- **REQUIRED WORK**:
Lines from the line with "Буква & Начало & Конец \\ \hline" to the line with "The movement data" in the entries below, and only those, must be output exactly, with both ends included.

++++ INPUT DATA

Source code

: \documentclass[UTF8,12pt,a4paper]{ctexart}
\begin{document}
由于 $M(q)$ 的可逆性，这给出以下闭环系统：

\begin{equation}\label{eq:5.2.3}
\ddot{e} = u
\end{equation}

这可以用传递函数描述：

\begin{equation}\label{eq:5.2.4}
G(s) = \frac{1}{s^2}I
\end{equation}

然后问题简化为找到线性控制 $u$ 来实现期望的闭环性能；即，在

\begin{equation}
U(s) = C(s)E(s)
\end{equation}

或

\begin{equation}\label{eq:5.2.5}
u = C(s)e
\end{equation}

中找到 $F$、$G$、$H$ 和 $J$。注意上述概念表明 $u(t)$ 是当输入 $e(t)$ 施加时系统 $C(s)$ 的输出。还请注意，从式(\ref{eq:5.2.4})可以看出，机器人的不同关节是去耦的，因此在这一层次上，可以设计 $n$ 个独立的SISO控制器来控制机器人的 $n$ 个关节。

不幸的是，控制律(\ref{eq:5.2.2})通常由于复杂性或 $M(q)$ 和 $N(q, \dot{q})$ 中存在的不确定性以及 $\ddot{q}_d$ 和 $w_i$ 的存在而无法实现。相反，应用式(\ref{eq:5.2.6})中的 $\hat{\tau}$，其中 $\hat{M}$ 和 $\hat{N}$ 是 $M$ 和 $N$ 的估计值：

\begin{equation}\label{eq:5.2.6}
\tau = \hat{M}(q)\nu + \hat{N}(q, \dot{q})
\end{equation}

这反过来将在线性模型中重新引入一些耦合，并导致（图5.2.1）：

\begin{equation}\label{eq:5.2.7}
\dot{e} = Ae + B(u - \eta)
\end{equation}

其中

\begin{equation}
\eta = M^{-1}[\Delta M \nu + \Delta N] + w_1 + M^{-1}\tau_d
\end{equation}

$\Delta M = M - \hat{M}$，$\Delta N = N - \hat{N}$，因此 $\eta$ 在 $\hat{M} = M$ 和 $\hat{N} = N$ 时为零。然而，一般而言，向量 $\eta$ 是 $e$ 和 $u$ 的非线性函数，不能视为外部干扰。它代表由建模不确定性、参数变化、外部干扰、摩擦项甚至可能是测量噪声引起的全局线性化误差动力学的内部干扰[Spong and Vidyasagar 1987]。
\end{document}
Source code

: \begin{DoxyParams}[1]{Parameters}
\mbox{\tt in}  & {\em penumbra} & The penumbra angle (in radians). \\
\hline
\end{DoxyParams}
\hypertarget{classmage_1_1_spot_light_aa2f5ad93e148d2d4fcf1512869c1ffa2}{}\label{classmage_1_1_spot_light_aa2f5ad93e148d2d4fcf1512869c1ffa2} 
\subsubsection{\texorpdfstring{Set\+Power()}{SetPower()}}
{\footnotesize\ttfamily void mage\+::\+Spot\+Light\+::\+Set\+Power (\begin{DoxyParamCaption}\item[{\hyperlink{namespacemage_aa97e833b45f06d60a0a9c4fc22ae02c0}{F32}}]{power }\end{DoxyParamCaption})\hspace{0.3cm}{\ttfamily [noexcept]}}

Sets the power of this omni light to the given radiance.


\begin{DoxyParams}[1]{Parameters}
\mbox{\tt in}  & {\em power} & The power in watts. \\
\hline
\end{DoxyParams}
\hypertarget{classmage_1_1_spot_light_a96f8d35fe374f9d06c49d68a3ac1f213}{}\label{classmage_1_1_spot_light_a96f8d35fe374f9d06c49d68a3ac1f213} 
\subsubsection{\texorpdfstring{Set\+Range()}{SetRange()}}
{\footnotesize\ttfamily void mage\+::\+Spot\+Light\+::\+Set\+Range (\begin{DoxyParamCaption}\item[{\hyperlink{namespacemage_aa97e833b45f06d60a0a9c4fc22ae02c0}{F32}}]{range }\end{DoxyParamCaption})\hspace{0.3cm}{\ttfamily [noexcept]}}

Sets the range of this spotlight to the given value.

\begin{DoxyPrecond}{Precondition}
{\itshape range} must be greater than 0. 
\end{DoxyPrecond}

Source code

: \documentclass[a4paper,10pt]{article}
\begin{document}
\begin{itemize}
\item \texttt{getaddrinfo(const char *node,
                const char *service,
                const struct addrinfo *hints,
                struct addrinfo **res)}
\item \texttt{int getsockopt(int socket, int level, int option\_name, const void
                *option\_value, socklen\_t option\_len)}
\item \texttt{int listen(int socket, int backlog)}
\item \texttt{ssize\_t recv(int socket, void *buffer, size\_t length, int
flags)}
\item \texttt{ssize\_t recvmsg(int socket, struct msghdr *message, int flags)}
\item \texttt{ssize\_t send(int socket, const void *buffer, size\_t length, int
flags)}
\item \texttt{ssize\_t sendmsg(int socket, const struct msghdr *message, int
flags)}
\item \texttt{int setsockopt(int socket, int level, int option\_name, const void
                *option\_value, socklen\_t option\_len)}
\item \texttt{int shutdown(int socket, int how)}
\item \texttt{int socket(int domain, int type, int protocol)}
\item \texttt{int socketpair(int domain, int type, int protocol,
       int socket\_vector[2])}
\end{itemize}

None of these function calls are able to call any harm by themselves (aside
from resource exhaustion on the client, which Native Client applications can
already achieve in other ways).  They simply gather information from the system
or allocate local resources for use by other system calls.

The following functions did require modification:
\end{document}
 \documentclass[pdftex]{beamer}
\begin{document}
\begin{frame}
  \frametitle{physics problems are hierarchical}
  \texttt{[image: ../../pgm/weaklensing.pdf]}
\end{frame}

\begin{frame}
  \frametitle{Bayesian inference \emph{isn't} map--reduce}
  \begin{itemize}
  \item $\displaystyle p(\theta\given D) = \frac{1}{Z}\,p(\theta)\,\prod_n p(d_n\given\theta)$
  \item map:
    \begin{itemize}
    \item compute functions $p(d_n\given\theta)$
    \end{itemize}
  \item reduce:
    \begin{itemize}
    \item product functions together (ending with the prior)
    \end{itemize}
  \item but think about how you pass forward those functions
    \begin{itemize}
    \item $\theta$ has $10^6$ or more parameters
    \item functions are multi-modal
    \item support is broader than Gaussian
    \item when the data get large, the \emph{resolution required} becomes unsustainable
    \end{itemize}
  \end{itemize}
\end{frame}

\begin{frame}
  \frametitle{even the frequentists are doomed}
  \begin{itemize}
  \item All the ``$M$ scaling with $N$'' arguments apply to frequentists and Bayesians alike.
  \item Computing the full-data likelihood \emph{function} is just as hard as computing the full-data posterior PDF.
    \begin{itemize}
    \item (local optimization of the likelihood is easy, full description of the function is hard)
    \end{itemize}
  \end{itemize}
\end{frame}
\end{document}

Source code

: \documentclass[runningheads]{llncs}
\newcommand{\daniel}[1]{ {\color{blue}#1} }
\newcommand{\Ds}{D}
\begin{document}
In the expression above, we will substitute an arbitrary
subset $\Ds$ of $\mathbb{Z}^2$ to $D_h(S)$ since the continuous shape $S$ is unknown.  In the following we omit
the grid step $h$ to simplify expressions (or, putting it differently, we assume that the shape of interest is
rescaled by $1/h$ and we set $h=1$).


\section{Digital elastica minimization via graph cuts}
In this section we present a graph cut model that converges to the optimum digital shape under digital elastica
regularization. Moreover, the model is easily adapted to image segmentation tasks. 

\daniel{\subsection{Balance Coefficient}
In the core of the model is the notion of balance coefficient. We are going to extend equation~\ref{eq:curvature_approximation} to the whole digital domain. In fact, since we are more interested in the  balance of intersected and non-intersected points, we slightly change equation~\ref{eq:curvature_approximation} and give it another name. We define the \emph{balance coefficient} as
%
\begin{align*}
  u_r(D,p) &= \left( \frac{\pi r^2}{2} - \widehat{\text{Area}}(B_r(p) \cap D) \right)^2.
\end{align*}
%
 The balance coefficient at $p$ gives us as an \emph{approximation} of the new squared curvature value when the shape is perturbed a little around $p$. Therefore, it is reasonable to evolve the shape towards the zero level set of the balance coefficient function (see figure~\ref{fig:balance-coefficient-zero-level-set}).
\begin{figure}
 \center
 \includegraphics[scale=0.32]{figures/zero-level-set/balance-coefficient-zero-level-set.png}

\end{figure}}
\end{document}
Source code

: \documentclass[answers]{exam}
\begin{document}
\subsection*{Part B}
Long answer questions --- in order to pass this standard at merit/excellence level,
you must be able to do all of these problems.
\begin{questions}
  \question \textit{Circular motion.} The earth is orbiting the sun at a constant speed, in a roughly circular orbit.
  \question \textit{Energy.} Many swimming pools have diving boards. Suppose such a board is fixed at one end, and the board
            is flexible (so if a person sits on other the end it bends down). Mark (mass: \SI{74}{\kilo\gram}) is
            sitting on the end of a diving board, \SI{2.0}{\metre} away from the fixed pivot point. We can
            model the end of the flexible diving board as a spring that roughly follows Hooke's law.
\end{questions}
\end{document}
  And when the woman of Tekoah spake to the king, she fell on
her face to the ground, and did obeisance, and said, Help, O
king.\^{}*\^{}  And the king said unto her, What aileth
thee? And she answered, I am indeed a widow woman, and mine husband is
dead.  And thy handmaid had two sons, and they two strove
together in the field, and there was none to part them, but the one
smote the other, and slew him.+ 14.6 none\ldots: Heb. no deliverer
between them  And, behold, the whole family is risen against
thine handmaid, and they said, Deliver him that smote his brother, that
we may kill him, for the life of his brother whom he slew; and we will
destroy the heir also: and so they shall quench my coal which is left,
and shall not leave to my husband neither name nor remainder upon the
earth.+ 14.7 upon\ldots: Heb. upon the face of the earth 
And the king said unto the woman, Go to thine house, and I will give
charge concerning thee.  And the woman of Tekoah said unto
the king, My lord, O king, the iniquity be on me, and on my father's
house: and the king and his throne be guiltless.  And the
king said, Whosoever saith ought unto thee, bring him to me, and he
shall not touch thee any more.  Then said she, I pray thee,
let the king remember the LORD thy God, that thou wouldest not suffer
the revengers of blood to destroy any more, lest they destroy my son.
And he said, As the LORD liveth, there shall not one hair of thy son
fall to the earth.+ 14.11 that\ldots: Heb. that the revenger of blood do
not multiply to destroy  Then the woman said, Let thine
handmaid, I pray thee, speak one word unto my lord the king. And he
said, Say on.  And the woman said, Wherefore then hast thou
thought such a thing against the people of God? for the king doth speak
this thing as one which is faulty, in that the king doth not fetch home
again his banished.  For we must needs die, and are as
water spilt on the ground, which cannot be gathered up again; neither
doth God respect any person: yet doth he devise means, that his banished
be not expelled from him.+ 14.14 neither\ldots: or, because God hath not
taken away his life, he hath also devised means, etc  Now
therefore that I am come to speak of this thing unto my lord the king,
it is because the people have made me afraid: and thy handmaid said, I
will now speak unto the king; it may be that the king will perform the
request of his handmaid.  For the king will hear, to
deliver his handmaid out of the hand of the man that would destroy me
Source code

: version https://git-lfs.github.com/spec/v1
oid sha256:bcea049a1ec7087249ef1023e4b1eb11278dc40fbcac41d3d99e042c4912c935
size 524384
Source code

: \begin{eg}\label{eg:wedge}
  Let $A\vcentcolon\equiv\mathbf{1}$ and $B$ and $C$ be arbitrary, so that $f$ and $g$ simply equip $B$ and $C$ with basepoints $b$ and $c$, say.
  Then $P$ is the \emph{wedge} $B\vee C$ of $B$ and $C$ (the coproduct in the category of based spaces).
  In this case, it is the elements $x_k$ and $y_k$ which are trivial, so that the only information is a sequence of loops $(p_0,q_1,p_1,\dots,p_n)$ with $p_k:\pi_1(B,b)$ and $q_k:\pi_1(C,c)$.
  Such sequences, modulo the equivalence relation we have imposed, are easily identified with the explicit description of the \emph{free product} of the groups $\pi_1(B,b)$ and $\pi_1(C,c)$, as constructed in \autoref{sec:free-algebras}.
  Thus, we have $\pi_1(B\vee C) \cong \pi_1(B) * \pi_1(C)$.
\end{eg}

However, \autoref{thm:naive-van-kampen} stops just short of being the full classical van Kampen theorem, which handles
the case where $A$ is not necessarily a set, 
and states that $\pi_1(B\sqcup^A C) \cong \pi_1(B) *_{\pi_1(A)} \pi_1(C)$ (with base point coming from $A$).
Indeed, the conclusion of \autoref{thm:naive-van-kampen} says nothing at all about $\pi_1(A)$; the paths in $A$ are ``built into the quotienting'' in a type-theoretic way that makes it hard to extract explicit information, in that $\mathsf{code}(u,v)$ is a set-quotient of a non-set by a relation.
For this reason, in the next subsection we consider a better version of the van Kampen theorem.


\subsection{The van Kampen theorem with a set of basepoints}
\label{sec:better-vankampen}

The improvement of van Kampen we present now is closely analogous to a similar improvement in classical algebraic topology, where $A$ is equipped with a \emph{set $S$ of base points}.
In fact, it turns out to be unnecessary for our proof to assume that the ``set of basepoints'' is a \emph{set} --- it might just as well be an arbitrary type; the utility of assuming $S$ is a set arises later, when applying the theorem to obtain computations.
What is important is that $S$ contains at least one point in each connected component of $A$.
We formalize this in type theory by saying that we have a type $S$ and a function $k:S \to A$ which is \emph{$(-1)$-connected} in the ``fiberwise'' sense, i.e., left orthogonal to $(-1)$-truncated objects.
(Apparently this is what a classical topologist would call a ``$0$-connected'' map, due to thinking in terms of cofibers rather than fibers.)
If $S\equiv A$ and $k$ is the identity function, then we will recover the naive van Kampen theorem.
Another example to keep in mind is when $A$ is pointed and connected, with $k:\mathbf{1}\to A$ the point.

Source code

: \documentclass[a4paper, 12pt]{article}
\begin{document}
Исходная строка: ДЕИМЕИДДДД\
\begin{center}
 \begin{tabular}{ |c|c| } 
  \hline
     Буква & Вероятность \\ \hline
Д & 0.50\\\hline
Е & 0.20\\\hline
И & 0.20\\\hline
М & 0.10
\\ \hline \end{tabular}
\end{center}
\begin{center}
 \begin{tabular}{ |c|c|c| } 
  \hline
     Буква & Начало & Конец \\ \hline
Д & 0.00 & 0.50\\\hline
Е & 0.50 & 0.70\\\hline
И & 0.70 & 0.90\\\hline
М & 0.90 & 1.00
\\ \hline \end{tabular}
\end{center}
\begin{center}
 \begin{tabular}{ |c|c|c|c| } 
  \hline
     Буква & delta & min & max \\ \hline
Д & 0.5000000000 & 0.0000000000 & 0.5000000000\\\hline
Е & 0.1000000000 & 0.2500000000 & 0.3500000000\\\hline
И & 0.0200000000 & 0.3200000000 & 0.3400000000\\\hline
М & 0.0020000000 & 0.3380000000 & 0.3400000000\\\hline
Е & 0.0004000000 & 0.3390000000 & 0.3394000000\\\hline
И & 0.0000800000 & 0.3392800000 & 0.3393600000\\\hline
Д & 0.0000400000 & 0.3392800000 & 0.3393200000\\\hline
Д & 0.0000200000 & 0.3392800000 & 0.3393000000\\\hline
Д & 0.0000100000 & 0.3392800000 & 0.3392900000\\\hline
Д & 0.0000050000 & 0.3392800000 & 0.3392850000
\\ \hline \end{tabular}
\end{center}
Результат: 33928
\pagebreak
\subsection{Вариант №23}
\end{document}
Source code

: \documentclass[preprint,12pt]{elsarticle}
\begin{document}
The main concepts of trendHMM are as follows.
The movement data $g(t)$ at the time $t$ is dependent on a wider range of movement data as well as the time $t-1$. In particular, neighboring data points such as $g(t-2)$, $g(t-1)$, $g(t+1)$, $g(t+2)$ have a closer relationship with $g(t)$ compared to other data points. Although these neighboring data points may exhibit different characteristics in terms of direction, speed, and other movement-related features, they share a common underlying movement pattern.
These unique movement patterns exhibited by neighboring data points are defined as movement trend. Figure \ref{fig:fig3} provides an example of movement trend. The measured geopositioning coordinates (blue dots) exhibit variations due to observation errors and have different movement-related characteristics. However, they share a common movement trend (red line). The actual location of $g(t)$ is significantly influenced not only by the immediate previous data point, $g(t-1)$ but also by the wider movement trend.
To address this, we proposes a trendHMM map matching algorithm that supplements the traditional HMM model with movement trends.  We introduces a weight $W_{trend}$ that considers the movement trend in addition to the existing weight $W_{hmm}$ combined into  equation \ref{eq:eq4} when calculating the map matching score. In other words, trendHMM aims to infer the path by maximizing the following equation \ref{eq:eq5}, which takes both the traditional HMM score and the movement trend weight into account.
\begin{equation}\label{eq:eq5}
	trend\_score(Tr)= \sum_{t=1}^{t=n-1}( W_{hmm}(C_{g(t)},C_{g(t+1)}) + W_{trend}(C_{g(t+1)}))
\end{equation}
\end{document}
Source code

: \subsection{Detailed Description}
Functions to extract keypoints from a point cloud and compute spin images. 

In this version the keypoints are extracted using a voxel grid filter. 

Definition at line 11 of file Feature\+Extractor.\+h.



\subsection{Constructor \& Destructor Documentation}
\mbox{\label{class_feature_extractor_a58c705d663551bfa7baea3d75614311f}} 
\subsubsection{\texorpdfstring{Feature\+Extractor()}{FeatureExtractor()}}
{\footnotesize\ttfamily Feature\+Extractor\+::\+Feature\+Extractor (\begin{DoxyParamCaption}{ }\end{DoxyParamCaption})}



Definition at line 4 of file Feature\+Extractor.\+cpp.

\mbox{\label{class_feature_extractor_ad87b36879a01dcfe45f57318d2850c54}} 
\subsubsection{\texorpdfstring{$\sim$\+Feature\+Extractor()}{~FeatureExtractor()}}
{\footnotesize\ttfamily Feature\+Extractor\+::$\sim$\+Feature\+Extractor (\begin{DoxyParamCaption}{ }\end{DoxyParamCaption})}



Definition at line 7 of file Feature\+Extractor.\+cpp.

++++++++

- **RESULT OF THE EXERCISE**:
     Буква & Начало & Конец \\ \hline
Д & 0.00 & 0.50\\\hline
Е & 0.50 & 0.70\\\hline
И & 0.70 & 0.90\\\hline
М & 0.90 & 1.00
\\ \hline \end{tabular}
\end{center}
\begin{center}
 \begin{tabular}{ |c|c|c|c| } 
  \hline
     Буква & delta & min & max \\ \hline
Д & 0.5000000000 & 0.0000000000 & 0.5000000000\\\hline
Е & 0.1000000000 & 0.2500000000 & 0.3500000000\\\hline
И & 0.0200000000 & 0.3200000000 & 0.3400000000\\\hline
М & 0.0020000000 & 0.3380000000 & 0.3400000000\\\hline
Е & 0.0004000000 & 0.3390000000 & 0.3394000000\\\hline
И & 0.0000800000 & 0.3392800000 & 0.3393600000\\\hline
Д & 0.0000400000 & 0.3392800000 & 0.3393200000\\\hline
Д & 0.0000200000 & 0.3392800000 & 0.3393000000\\\hline
Д & 0.0000100000 & 0.3392800000 & 0.3392900000\\\hline
Д & 0.0000050000 & 0.3392800000 & 0.3392850000
\\ \hline \end{tabular}
\end{center}
Результат: 33928
\pagebreak
\subsection{Вариант №23}
\end{document}
Source code

: \documentclass[preprint,12pt]{elsarticle}
\begin{document}
The main concepts of trendHMM are as follows.
The movement data $g(t)$ at the time $t$ is dependent on a wider range of movement data as well as the time $t-1$. In particular, neighboring data points such as $g(t-2)$, $g(t-1)$, $g(t+1)$, $g(t+2)$ have a closer relationship with $g(t)$ compared to other data points. Although these neighboring data points may exhibit different characteristics in terms of direction, speed, and other movement-related features, they share a common underlying movement pattern.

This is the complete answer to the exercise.